Scandale : Netflix investit un haut lieu de crimes nazis pour une série

Abonnez-vous à la newsletter

La prison de Lukiskes, à Vilnius, fut le théâtre de massacres lors de la Seconde Guerre mondiale. Netflix y a tourné des épisodes de la quatrième saison de sa série “Stranger Things”. Indécent, dénoncent des associations juives et roms.

Dans la forêt des catégories de contenus suggérées par Netflix, on connaissait « Inspiré de crimes réels à l’époque d’Internet », « Séries guerre et politique », « Romance sur l’amour dans tous ses états »… mais pas le label « Série SF, gros malaise et scandale ». Lequel correspondrait pourtant pleinement au sentiment de nombreux fans de Stranger Things quand ils ont appris qu’une partie des scènes de la saison 4 de la saga à succès, mise en ligne fin mai, avaient été tournées à la prison de Lukiskes, en Lituanie.

Drôle de lieu pour tourner une série ado que ce funeste établissement, centre de détention centenaire, témoin des heures les plus sombres de l’histoire du pays, et pourtant promu sans grand détail aux sociétés de production du monde entier par les autorités lituaniennes depuis sa très récente fermeture, en 2019. La prison est notamment connue pour avoir été, lors de la Seconde Guerre mondiale, un haut lieu des crimes de masse perpétrés par les nazis contre la population juive et rom de Vilnius, dont nombre des quelque 100 000 morts du massacre de Ponary.

Depuis le 27 mai, une pétition créée sur la plateforme Change.org par des représentants des communautés juive et rom et de survivants de l’Holocauste de différents pays demande à Netflix et à la production de la série des excuses publiques. Outre le choix du lieu figurant le camp soviétique où l’on voit le personnage de Jim Hopper condamné aux travaux forcés (la véritable prison a d’ailleurs également été le théâtre d’assassinats d’opposants politiques par le NKVD, avant l’arrivée des nazis), les initiateurs de la lettre, qui a déjà recueilli plus de 12 000 signatures, exposent d’autres griefs.

Ouverture des réservations

En premier lieu, une réappropriation malsaine des tatouages imposés aux déportés. La jeune héroïne de la saga, Eleven (« onze ») arbore en effet sur le poignet le numéro 11, assigné par les scientifiques qui l’ont transformée en cobaye. Il n’en fallait pas plus pour pousser certains fans peu renseignés sur la Shoah à se rendre de leur plein gré chez leur tatoueur.
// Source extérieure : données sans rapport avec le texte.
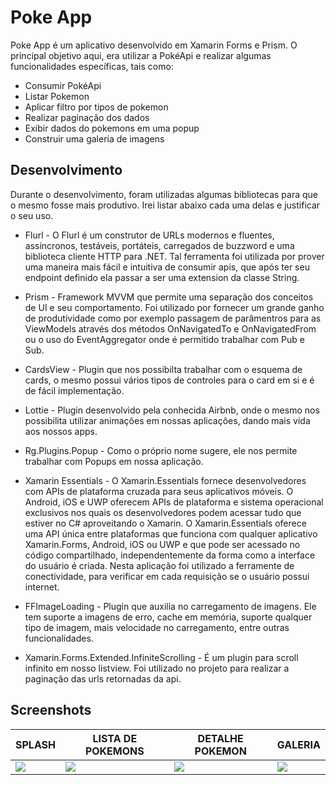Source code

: # Poke App

Poke App é um aplicativo desenvolvido em Xamarin Forms e Prism. O principal objetivo aqui, era utilizar a PokéApi e realizar algumas funcionalidades específicas, tais como:



*  Consumir PokéApi
*  Listar Pokemon
*  Aplicar filtro por tipos de pokemon
*  Realizar paginação dos dados
*  Exibir dados do pokemons em uma popup
*  Construir uma galeria de imagens

## Desenvolvimento
Durante o desenvolvimento, foram utilizadas algumas bibliotecas para que o mesmo fosse mais produtivo. Irei listar abaixo cada uma delas e justificar o seu uso.

* Flurl - O Flurl é um construtor de URLs modernos e fluentes, assíncronos, testáveis, portáteis, carregados de buzzword e uma biblioteca cliente HTTP para .NET. Tal ferramenta foi utilizada por prover uma maneira mais fácil e intuitiva de consumir apis, que após ter seu endpoint definido ela passar a ser uma extension da classe String.

* Prism - Framework MVVM que permite uma separação dos conceitos de UI e seu comportamento. Foi utilizado por fornecer um grande ganho de produtividade como por exemplo passagem de parâmentros para as ViewModels através dos métodos OnNavigatedTo e OnNavigatedFrom ou o uso do EventAggregator onde é permitido trabalhar com Pub e Sub.

* CardsView - Plugin que nos possibilta trabalhar com o esquema de cards, o mesmo possui vários tipos de controles para o card em si e é de fácil implementação.

* Lottie - Plugin desenvolvido pela conhecida Airbnb, onde o mesmo nos possibilita utilizar animações em nossas aplicações, dando mais vida aos nossos apps.

* Rg.Plugins.Popup - Como o próprio nome sugere, ele nos permite trabalhar com Popups em nossa aplicação.

* Xamarin Essentials - O Xamarin.Essentials fornece desenvolvedores com APIs de plataforma cruzada para seus aplicativos móveis.
O Android, iOS e UWP oferecem APIs de plataforma e sistema operacional exclusivos nos quais os desenvolvedores podem acessar tudo que estiver no C# aproveitando o Xamarin. O Xamarin.Essentials oferece uma API única entre plataformas que funciona com qualquer aplicativo Xamarin.Forms, Android, iOS ou UWP e que pode ser acessado no código compartilhado, independentemente da forma como a interface do usuário é criada. Nesta aplicação foi utilizado a ferramente de conectividade, para verificar em cada requisição se o usuário possui internet.

* FFImageLoading - Plugin que auxilia no carregamento de imagens. Ele tem suporte a imagens de erro, cache em memória, suporte qualquer tipo de imagem, mais velocidade no carregamento, entre outras funcionalidades.

* Xamarin.Forms.Extended.InfiniteScrolling - É um plugin para scroll infinito em nosso listview. Foi utilizado no projeto para realizar a paginação das urls retornadas da api. 

## Screenshots


<table>
  <thead>
    <th>SPLASH</th>
    <th>LISTA DE POKEMONS</th>
    <th>DETALHE POKEMON</th>
    <th>GALERIA</th>
  </thead>
  <tbody>
    <tr>
      <td><img src="https://github.com/kainaalmeida/pokeapp/blob/master/Screenshots/splash.png"/></td>
      <td><img src="https://github.com/kainaalmeida/pokeapp/blob/master/Screenshots/pokemons.png"/></td>
      <td><img src="https://github.com/kainaalmeida/pokeapp/blob/master/Screenshots/popup.png"/></td>
      <td><img src="https://github.com/kainaalmeida/pokeapp/blob/master/Screenshots/galeria.png"/></td>
    </tr>
  </tbody>
 </table>




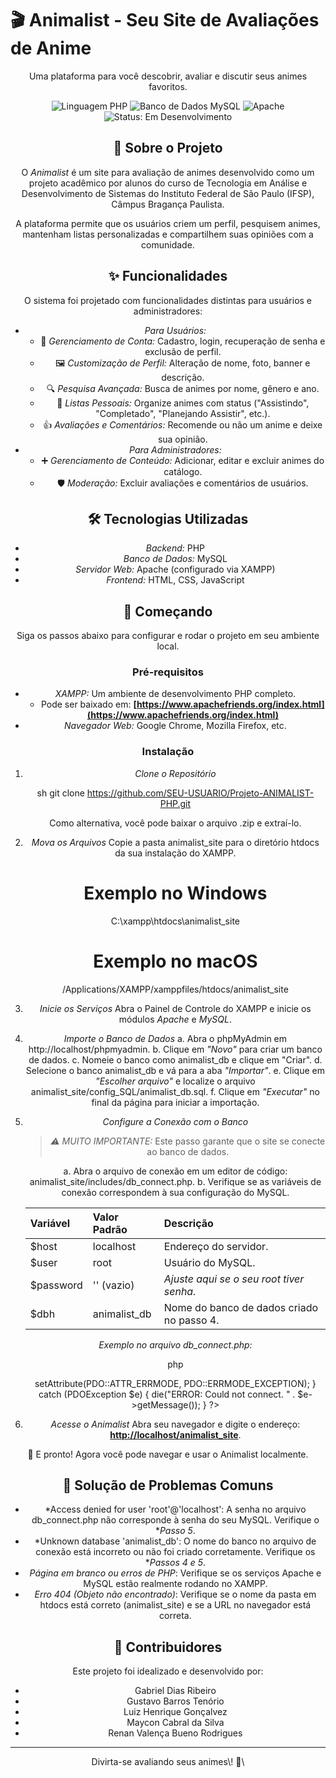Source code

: # 🎬 Animalist - Seu Site de Avaliações de Anime

<p align="center"\>
<strong\>Uma plataforma para você descobrir, avaliar e discutir seus animes favoritos.</strong\>
</p\>

<div align="center"\>
<img src="https://img.shields.io/badge/Linguagem-PHP-777BB4?style=for-the-badge&logo=php&logoColor=white" alt="Linguagem PHP">
<img src="https://img.shields.io/badge/Banco%20de%20Dados-MySQL-4479A1?style=for-the-badge&logo=mysql&logoColor=white" alt="Banco de Dados MySQL">
<img src="https://img.shields.io/badge/Apache-D22128?style=for-the-badge&logo=Apache&logoColor=white" alt="Apache">
<img src="https://img.shields.io/badge/Status-Em%20Desenvolvimento-yellow?style=for-the-badge" alt="Status: Em Desenvolvimento">
<div\>

## 📖 Sobre o Projeto

O *Animalist* é um site para avaliação de animes desenvolvido como um projeto acadêmico por alunos do curso de Tecnologia em Análise e Desenvolvimento de Sistemas do Instituto Federal de São Paulo (IFSP), Câmpus Bragança Paulista.

A plataforma permite que os usuários criem um perfil, pesquisem animes, mantenham listas personalizadas e compartilhem suas opiniões com a comunidade.

## ✨ Funcionalidades

O sistema foi projetado com funcionalidades distintas para usuários e administradores:

  * *Para Usuários:*
      * 👤 *Gerenciamento de Conta:* Cadastro, login, recuperação de senha e exclusão de perfil.
      * 🖼️ *Customização de Perfil:* Alteração de nome, foto, banner e descrição.
      * 🔍 *Pesquisa Avançada:* Busca de animes por nome, gênero e ano.
      * 📝 *Listas Pessoais:* Organize animes com status ("Assistindo", "Completado", "Planejando Assistir", etc.).
      * 👍 *Avaliações e Comentários:* Recomende ou não um anime e deixe sua opinião.
  * *Para Administradores:*
      * ➕ *Gerenciamento de Conteúdo:* Adicionar, editar e excluir animes do catálogo.
      * 🛡️ *Moderação:* Excluir avaliações e comentários de usuários.

## 🛠️ Tecnologias Utilizadas

  * *Backend:* PHP
  * *Banco de Dados:* MySQL
  * *Servidor Web:* Apache (configurado via XAMPP)
  * *Frontend:* HTML, CSS, JavaScript

## 🚀 Começando

Siga os passos abaixo para configurar e rodar o projeto em seu ambiente local.

### Pré-requisitos

  * *XAMPP:* Um ambiente de desenvolvimento PHP completo.
      * Pode ser baixado em: **[https://www.apachefriends.org/index.html](https://www.apachefriends.org/index.html)**
  * *Navegador Web:* Google Chrome, Mozilla Firefox, etc.

### Instalação

1.  *Clone o Repositório*

    sh
    git clone https://github.com/SEU-USUARIO/Projeto-ANIMALIST-PHP.git
    

    Como alternativa, você pode baixar o arquivo .zip e extraí-lo.

2.  *Mova os Arquivos*
    Copie a pasta animalist_site para o diretório htdocs da sua instalação do XAMPP.

    
    # Exemplo no Windows
    C:\xampp\htdocs\animalist_site

    # Exemplo no macOS
    /Applications/XAMPP/xamppfiles/htdocs/animalist_site
    

3.  *Inicie os Serviços*
    Abra o Painel de Controle do XAMPP e inicie os módulos *Apache* e *MySQL*.

4.  *Importe o Banco de Dados*
    a. Abra o phpMyAdmin em http://localhost/phpmyadmin.
    b. Clique em *"Novo"* para criar um banco de dados.
    c. Nomeie o banco como animalist_db e clique em "Criar".
    d. Selecione o banco animalist_db e vá para a aba *"Importar"*.
    e. Clique em *"Escolher arquivo"* e localize o arquivo animalist_site/config_SQL/animalist_db.sql.
    f. Clique em *"Executar"* no final da página para iniciar a importação.

5.  *Configure a Conexão com o Banco*

    > *⚠️ MUITO IMPORTANTE:* Este passo garante que o site se conecte ao banco de dados.

    a. Abra o arquivo de conexão em um editor de código: animalist_site/includes/db_connect.php.
    b. Verifique se as variáveis de conexão correspondem à sua configuração do MySQL.

    | Variável | Valor Padrão | Descrição |
    | :--- | :--- | :--- |
    | $host | localhost | Endereço do servidor. |
    | $user | root | Usuário do MySQL. |
    | $password | '' (vazio) | *Ajuste aqui se o seu root tiver senha.* |
    | $dbh | animalist_db| Nome do banco de dados criado no passo 4. |

    *Exemplo no arquivo db_connect.php:*

    php
    <?php
    $host = 'localhost';
    $user = 'root';
    $password = ''; // <-- ❗ ATENÇÃO AQUI! Altere se seu root tiver senha.
    $dbh = 'animalist_db'; // <-- Certifique-se que este é o nome do seu banco.

    try {
        $pdo = new PDO("mysql:host=$host;dbname=$dbh", $user, $password);
        $pdo->setAttribute(PDO::ATTR_ERRMODE, PDO::ERRMODE_EXCEPTION);
    } catch (PDOException $e) {
        die("ERROR: Could not connect. " . $e->getMessage());
    }
    ?>
    

6.  *Acesse o Animalist*
    Abra seu navegador e digite o endereço: **[http://localhost/animalist\_site](https://www.google.com/search?q=http://localhost/animalist_site)**.

🎉 E pronto\! Agora você pode navegar e usar o Animalist localmente.

## 🤔 Solução de Problemas Comuns

  * *Access denied for user 'root'@'localhost': A senha no arquivo db_connect.php não corresponde à senha do seu MySQL. Verifique o **Passo 5*.
  * *Unknown database 'animalist_db': O nome do banco no arquivo de conexão está incorreto ou não foi criado corretamente. Verifique os **Passos 4 e 5*.
  * *Página em branco ou erros de PHP*: Verifique se os serviços Apache e MySQL estão realmente rodando no XAMPP.
  * *Erro 404 (Objeto não encontrado)*: Verifique se o nome da pasta em htdocs está correto (animalist_site) e se a URL no navegador está correta.

## 👥 Contribuidores

Este projeto foi idealizado e desenvolvido por:

  * Gabriel Dias Ribeiro
  * Gustavo Barros Tenório
  * Luiz Henrique Gonçalvez
  * Maycon Cabral da Silva
  * Renan Valença Bueno Rodrigues

-----

<p align="center"\>Divirta-se avaliando seus animes\! 🌟\</p\>
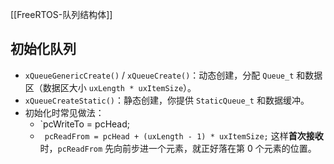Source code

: [[FreeRTOS-队列结构体]]

## 初始化队列

- `xQueueGenericCreate()` / `xQueueCreate()`：动态创建，分配 `Queue_t` 和数据区（数据区大小 `uxLength * uxItemSize`）。
- `xQueueCreateStatic()`：静态创建，你提供 `StaticQueue_t` 和数据缓冲。
- 初始化时常见做法：
  - `pcWriteTo = pcHead;
  - ` pcReadFrom = pcHead + (uxLength - 1) * uxItemSize;`
     这样**首次接收**时，`pcReadFrom` 先向前步进一个元素，就正好落在第 0 个元素的位置。
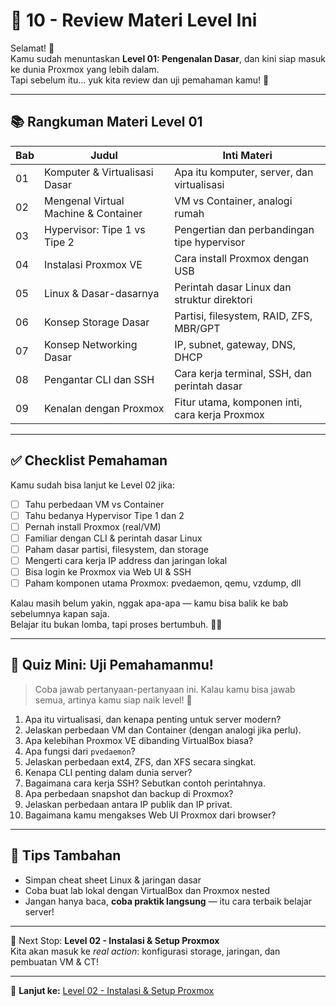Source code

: # 🧠 10 - Review Materi Level Ini

Selamat! 🎉  
Kamu sudah menuntaskan **Level 01: Pengenalan Dasar**, dan kini siap masuk ke dunia Proxmox yang lebih dalam.  
Tapi sebelum itu… yuk kita review dan uji pemahaman kamu! 🚀

---

## 📚 Rangkuman Materi Level 01

| Bab | Judul                                 | Inti Materi                                      |
|-----|----------------------------------------|--------------------------------------------------|
| 01  | Komputer & Virtualisasi Dasar         | Apa itu komputer, server, dan virtualisasi       |
| 02  | Mengenal Virtual Machine & Container  | VM vs Container, analogi rumah                   |
| 03  | Hypervisor: Tipe 1 vs Tipe 2           | Pengertian dan perbandingan tipe hypervisor      |
| 04  | Instalasi Proxmox VE                   | Cara install Proxmox dengan USB                  |
| 05  | Linux & Dasar-dasarnya                 | Perintah dasar Linux dan struktur direktori      |
| 06  | Konsep Storage Dasar                   | Partisi, filesystem, RAID, ZFS, MBR/GPT          |
| 07  | Konsep Networking Dasar                | IP, subnet, gateway, DNS, DHCP                   |
| 08  | Pengantar CLI dan SSH                  | Cara kerja terminal, SSH, dan perintah dasar     |
| 09  | Kenalan dengan Proxmox                 | Fitur utama, komponen inti, cara kerja Proxmox   |

---

## ✅ Checklist Pemahaman

Kamu sudah bisa lanjut ke Level 02 jika:

- [ ] Tahu perbedaan VM vs Container
- [ ] Tahu bedanya Hypervisor Tipe 1 dan 2
- [ ] Pernah install Proxmox (real/VM)
- [ ] Familiar dengan CLI & perintah dasar Linux
- [ ] Paham dasar partisi, filesystem, dan storage
- [ ] Mengerti cara kerja IP address dan jaringan lokal
- [ ] Bisa login ke Proxmox via Web UI & SSH
- [ ] Paham komponen utama Proxmox: pvedaemon, qemu, vzdump, dll

Kalau masih belum yakin, nggak apa-apa — kamu bisa balik ke bab sebelumnya kapan saja.  
Belajar itu bukan lomba, tapi proses bertumbuh. 🌱✨

---

## 🧪 Quiz Mini: Uji Pemahamanmu!

> Coba jawab pertanyaan-pertanyaan ini. Kalau kamu bisa jawab semua, artinya kamu siap naik level! 🚀

1. Apa itu virtualisasi, dan kenapa penting untuk server modern?
2. Jelaskan perbedaan VM dan Container (dengan analogi jika perlu).
3. Apa kelebihan Proxmox VE dibanding VirtualBox biasa?
4. Apa fungsi dari `pvedaemon`?
5. Jelaskan perbedaan ext4, ZFS, dan XFS secara singkat.
6. Kenapa CLI penting dalam dunia server?
7. Bagaimana cara kerja SSH? Sebutkan contoh perintahnya.
8. Apa perbedaan snapshot dan backup di Proxmox?
9. Jelaskan perbedaan antara IP publik dan IP privat.
10. Bagaimana kamu mengakses Web UI Proxmox dari browser?

---

## 🌟 Tips Tambahan

- Simpan cheat sheet Linux & jaringan dasar
- Coba buat lab lokal dengan VirtualBox dan Proxmox nested
- Jangan hanya baca, **coba praktik langsung** — itu cara terbaik belajar server!

---

📍 Next Stop: **Level 02 - Instalasi & Setup Proxmox**  
Kita akan masuk ke *real action*: konfigurasi storage, jaringan, dan pembuatan VM & CT!

---

🧭 **Lanjut ke:** [Level 02 - Instalasi & Setup Proxmox](../02_Instalasi_dan_Setup_Proxmox/)
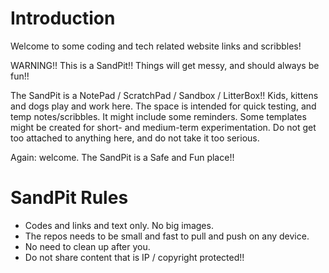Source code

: # Introduction

Welcome to some coding and tech related website links and scribbles!

WARNING!! This is a SandPit!! Things will get messy, and should always be fun!!

The SandPit is a NotePad / ScratchPad / Sandbox / LitterBox!! Kids, kittens and dogs play and work here. The space is intended for quick testing, and temp notes/scribbles. It might include some reminders. Some templates might be created for short- and medium-term experimentation. Do not get too attached to anything here, and do not take it too serious.  

Again: welcome. The SandPit is a Safe and Fun place!! 

# SandPit Rules

* Codes and links and text only. No big images. 
* The repos needs to be small and fast to pull and push on any device.
* No need to clean up after you. 
* Do not share content that is IP / copyright protected!!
Manifestement prête à tout pour surfer sur le succès de la série, l’une de ses plus éclatantes réussites en termes d’audience et de merchandising, la plateforme américaine aurait aussi noué un partenariat avec Airbnb (voir ci-dessous), que dénonce vertement la pétition de Change.org. Le but ? Louer, pour une centaine d’euros la nuit, d’anciennes cellules de la fameuse prison transformées pour l’occasion en chambres d’hôtel et décorées « à la mode eighties », comme l’appartement de Joyce (Winona Ryder) dans la série, selon plusieurs sites annonçant l’ouverture des réservations, le 4 juin. En prime, la plateforme de location proposerait un tour du propriétaire et une dégustation de gaufres, ces pâtisseries qu’aime tant Eleven. Vous avez dit obscène ?

Netflix nous fait part de sa réaction.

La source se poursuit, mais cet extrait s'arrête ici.